─── Records to use

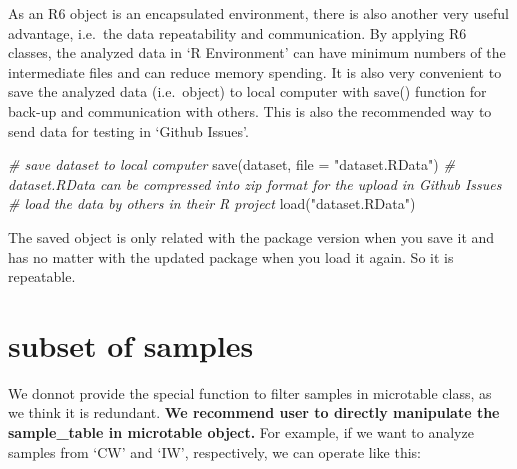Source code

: \documentclass[
]{book}
\newenvironment{Shaded}{\begin{snugshade}}{\end{snugshade}}
\newcommand{\AttributeTok}[1]{\textcolor[rgb]{0.77,0.63,0.00}{#1}}
\newcommand{\CommentTok}[1]{\textcolor[rgb]{0.56,0.35,0.01}{\textit{#1}}}
\newcommand{\FunctionTok}[1]{\textcolor[rgb]{0.00,0.00,0.00}{#1}}
\newcommand{\NormalTok}[1]{#1}
\newcommand{\OtherTok}[1]{\textcolor[rgb]{0.56,0.35,0.01}{#1}}
\newcommand{\SpecialCharTok}[1]{\textcolor[rgb]{0.00,0.00,0.00}{#1}}
\newcommand{\StringTok}[1]{\textcolor[rgb]{0.31,0.60,0.02}{#1}}
\begin{document}
As an R6 object is an encapsulated environment, there is also another very useful advantage, i.e.~the data repeatability and communication.
By applying R6 classes, the analyzed data in `R Environment' can have minimum numbers of the intermediate files and can reduce memory spending.
It is also very convenient to save the analyzed data (i.e.~object) to local computer with save() function for back-up and communication with others.
This is also the recommended way to send data for testing in `Github Issues'.

\begin{Shaded}
\begin{Highlighting}[]
\CommentTok{\# save \textquotesingle{}dataset\textquotesingle{} to local computer}
\FunctionTok{save}\NormalTok{(dataset, }\AttributeTok{file =} \StringTok{"dataset.RData"}\NormalTok{)}
\CommentTok{\# dataset.RData can be compressed into zip format for the upload in \textquotesingle{}Github Issues\textquotesingle{}}
\CommentTok{\# load the data by others in their R project}
\FunctionTok{load}\NormalTok{(}\StringTok{"dataset.RData"}\NormalTok{)}
\end{Highlighting}
\end{Shaded}

The saved object is only related with the package version when you save it and has no matter with the updated package when you load it again.
So it is repeatable.

\hypertarget{subset-of-samples}{%
\section{subset of samples}\label{subset-of-samples}}

We donnot provide the special function to filter samples in microtable class, as we think it is redundant.
\textbf{We recommend user to directly manipulate the sample\_table in microtable object.}
For example, if we want to analyze samples from `CW' and `IW', respectively, we can operate like this:

\begin{Shaded}
\end{Shaded}
\end{document}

──────

## Exercise
Which lines of the data include the string "begin"? Copy each of them.

## Problem solution
\newenvironment{Shaded}{\begin{snugshade}}{\end{snugshade}}
\begin{document}
\begin{Shaded}
\begin{Highlighting}[]
\begin{Shaded}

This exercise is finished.